→ Work item:
Below are some records. Copy every line in them that holds "programme".

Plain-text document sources
=== Begin Enclosure ===
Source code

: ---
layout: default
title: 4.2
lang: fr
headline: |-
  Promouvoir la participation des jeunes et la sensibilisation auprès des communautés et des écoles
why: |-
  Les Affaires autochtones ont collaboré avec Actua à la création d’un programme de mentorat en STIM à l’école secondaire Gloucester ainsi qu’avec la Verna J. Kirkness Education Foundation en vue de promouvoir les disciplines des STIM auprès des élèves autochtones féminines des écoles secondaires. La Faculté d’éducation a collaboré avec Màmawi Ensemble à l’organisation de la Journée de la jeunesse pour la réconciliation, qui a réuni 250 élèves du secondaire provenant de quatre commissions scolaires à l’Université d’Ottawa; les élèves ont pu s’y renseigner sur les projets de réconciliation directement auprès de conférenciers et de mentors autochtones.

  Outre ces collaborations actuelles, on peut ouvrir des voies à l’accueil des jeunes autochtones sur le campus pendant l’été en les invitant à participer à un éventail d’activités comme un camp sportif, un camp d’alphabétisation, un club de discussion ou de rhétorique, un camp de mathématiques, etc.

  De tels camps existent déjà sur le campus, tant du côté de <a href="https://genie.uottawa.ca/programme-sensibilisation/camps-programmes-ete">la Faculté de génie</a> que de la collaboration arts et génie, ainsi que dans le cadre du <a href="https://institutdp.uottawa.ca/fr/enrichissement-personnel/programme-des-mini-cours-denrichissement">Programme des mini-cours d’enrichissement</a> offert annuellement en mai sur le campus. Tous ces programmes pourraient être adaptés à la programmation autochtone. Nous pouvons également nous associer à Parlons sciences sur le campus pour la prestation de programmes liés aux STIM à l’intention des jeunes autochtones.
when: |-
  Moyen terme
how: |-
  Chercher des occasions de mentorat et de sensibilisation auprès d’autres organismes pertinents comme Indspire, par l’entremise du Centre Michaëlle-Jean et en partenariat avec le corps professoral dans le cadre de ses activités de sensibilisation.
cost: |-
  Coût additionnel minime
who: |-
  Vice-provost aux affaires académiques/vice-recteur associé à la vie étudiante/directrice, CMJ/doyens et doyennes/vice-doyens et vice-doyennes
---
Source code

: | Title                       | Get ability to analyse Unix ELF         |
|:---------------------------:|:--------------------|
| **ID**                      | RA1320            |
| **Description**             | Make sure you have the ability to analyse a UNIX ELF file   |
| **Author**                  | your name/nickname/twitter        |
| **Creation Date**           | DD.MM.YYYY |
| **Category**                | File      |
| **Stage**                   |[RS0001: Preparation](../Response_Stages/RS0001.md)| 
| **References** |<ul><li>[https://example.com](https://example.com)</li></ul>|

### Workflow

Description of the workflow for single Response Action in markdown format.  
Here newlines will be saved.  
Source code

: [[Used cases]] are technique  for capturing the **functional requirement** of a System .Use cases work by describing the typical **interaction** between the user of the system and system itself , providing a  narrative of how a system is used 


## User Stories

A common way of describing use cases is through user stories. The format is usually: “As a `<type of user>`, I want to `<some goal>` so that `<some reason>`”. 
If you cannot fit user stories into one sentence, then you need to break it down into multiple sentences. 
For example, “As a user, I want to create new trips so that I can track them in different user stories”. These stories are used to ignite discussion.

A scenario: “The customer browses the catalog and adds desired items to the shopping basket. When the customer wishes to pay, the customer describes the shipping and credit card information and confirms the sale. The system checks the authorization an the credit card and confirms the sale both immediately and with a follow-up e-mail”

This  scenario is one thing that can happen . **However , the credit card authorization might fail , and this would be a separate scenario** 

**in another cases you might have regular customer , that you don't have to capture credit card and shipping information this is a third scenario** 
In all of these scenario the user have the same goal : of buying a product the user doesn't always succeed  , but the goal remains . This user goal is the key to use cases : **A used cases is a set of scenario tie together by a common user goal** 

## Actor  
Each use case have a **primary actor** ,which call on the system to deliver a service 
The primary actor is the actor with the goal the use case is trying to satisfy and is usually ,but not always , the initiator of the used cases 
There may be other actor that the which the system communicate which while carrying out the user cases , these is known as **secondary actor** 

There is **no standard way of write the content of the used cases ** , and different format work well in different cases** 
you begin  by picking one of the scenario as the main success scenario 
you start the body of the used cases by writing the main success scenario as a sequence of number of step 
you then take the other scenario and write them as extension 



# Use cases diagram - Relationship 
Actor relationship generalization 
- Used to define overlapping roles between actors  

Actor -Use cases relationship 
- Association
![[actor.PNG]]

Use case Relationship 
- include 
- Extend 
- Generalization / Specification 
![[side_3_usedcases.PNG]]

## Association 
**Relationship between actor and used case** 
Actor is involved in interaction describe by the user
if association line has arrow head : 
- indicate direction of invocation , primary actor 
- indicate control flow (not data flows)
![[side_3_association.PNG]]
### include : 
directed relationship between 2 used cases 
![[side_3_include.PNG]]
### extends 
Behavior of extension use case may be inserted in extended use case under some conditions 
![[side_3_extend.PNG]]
=== End Enclosure ===
→ The completed task:
  Les Affaires autochtones ont collaboré avec Actua à la création d’un programme de mentorat en STIM à l’école secondaire Gloucester ainsi qu’avec la Verna J. Kirkness Education Foundation en vue de promouvoir les disciplines des STIM auprès des élèves autochtones féminines des écoles secondaires. La Faculté d’éducation a collaboré avec Màmawi Ensemble à l’organisation de la Journée de la jeunesse pour la réconciliation, qui a réuni 250 élèves du secondaire provenant de quatre commissions scolaires à l’Université d’Ottawa; les élèves ont pu s’y renseigner sur les projets de réconciliation directement auprès de conférenciers et de mentors autochtones.
  De tels camps existent déjà sur le campus, tant du côté de <a href="https://genie.uottawa.ca/programme-sensibilisation/camps-programmes-ete">la Faculté de génie</a> que de la collaboration arts et génie, ainsi que dans le cadre du <a href="https://institutdp.uottawa.ca/fr/enrichissement-personnel/programme-des-mini-cours-denrichissement">Programme des mini-cours d’enrichissement</a> offert annuellement en mai sur le campus. Tous ces programmes pourraient être adaptés à la programmation autochtone. Nous pouvons également nous associer à Parlons sciences sur le campus pour la prestation de programmes liés aux STIM à l’intention des jeunes autochtones.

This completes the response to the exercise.